On 19 December 2011, Bhartruhari Mahtab, leader of the Biju Janata Dal party, raised up the issue of the Bhagavad Gita trial in the Indian Parliament (Lok Sabha), demanding to know what the Indian government was undertaking to protect "the religious rights of Hindus in Russia". He also called on the government to "impress [this] upon the Russian authorities through diplomatic channels". The House Speaker Meira Kumar then turned down requests for speeches on the topic and had to adjourn the session amid protests against the ban of the Gita sparked by Mahtab's statement, as angry members of the Parliament across the party lines strongly condemned the ban, shouting: "We will not tolerate an insult to Lord Krishna!" The issue was simultaneously raised in Rajya Sabha (the Upper House).

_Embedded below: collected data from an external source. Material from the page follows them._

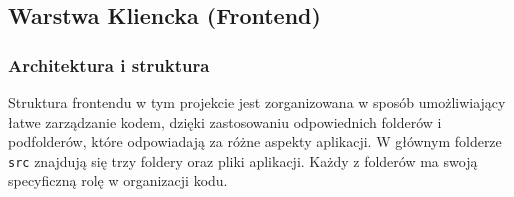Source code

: \documentclass[twoside]{projektInzynierskiMS1}
\begin{document}
\newpage

\subsection{Warstwa Kliencka (Frontend)}

\subsubsection{Architektura i struktura}

\noindent
Struktura frontendu w tym projekcie jest zorganizowana w sposób umożliwiający łatwe zarządzanie kodem, dzięki zastosowaniu odpowiednich folderów i podfolderów, które odpowiadają za różne aspekty aplikacji. W głównym folderze \texttt{src} znajdują się trzy foldery oraz pliki aplikacji. Każdy z folderów ma swoją specyficzną rolę w organizacji kodu.
\end{document}

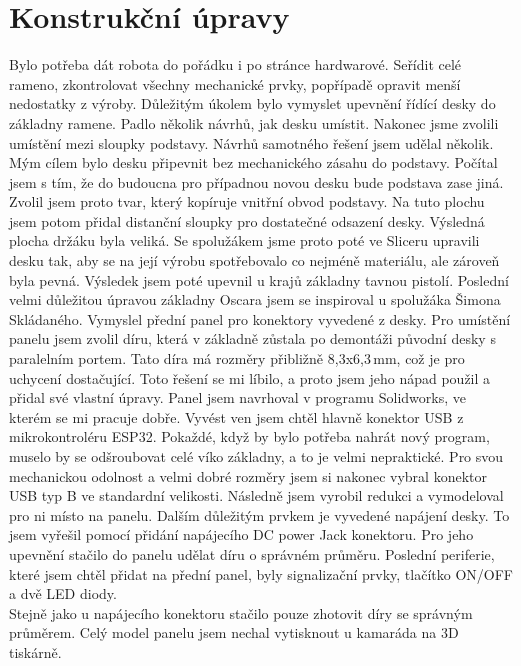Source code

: \section{Konstrukční úpravy}Bylo potřeba dát robota do pořádku i po stránce hardwarové. Seřídit celé rameno, zkontrolovat všechny mechanické prvky, popřípadě opravit menší nedostatky z výroby. Důležitým úkolem bylo vymyslet upevnění řídící desky do základny ramene. Padlo několik návrhů, jak desku umístit. Nakonec jsme zvolili umístění mezi sloupky podstavy. Návrhů samotného řešení jsem udělal několik. Mým cílem bylo desku připevnit bez mechanického zásahu do podstavy. Počítal jsem s tím, že do budoucna pro případnou novou desku bude podstava zase jiná. Zvolil jsem proto tvar, který kopíruje vnitřní obvod podstavy. Na tuto plochu jsem potom přidal distanční sloupky pro dostatečné odsazení desky. Výsledná plocha držáku byla veliká. Se spolužákem jsme proto poté ve Sliceru upravili desku tak, aby se na její výrobu spotřebovalo co nejméně materiálu, ale zároveň byla pevná. Výsledek jsem poté upevnil u krajů základny tavnou pistolí. Poslední velmi důležitou úpravou základny Oscara jsem se inspiroval u spolužáka Šimona Skládaného. Vymyslel přední panel pro konektory vyvedené z desky. Pro umístění panelu jsem zvolil díru, která v základně zůstala po demontáži původní desky s paralelním portem. Tato díra má rozměry přibližně 8,3x6,3\,mm, což je pro uchycení dostačující. Toto řešení se mi líbilo, a proto jsem jeho nápad použil a přidal své vlastní úpravy. Panel jsem navrhoval v programu Solidworks, ve kterém se mi pracuje dobře. Vyvést ven jsem chtěl hlavně konektor USB z mikrokontroléru ESP32. Pokaždé, když by bylo potřeba nahrát nový program, muselo by se odšroubovat celé víko základny, a to je velmi nepraktické. Pro svou mechanickou odolnost a velmi dobré rozměry jsem si nakonec vybral konektor USB typ B ve standardní velikosti. Následně jsem vyrobil redukci a vymodeloval pro ni místo na panelu. Dalším důležitým prvkem je vyvedené napájení desky. To jsem vyřešil pomocí přidání napájecího DC power Jack konektoru. Pro jeho upevnění stačilo do panelu udělat díru o správném průměru. Poslední periferie, které jsem chtěl přidat na přední panel, byly signalizační prvky, tlačítko ON/OFF a dvě LED diody.\\ Stejně jako u napájecího konektoru stačilo pouze zhotovit díry se správným průměrem. Celý model panelu jsem nechal vytisknout u kamaráda na 3D tiskárně.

This display of political unity surprised the media and prompted a Rajya Sabha member to call the 19 December parliamentary session "a golden day in our history when all differences were deleted to express solidarity for Gita, the book of India".

On 20 December, Sushma Swaraj, leader of the largest opposition party BJP demanded that the Indian government declare the Bhagavad Gita a "national book". Her move seconded by a BJP member of Rajya Sabha, Tarun Vijay, who asked rhetorically "Can sun be banned, Himalayas be banned ...?" Members across party lines voiced their support. Deputy Chairman of the Rajya Sabha K. Rahman Khan, member of the Indian National Congress, said "the entire house agrees with this and joins in condemning this".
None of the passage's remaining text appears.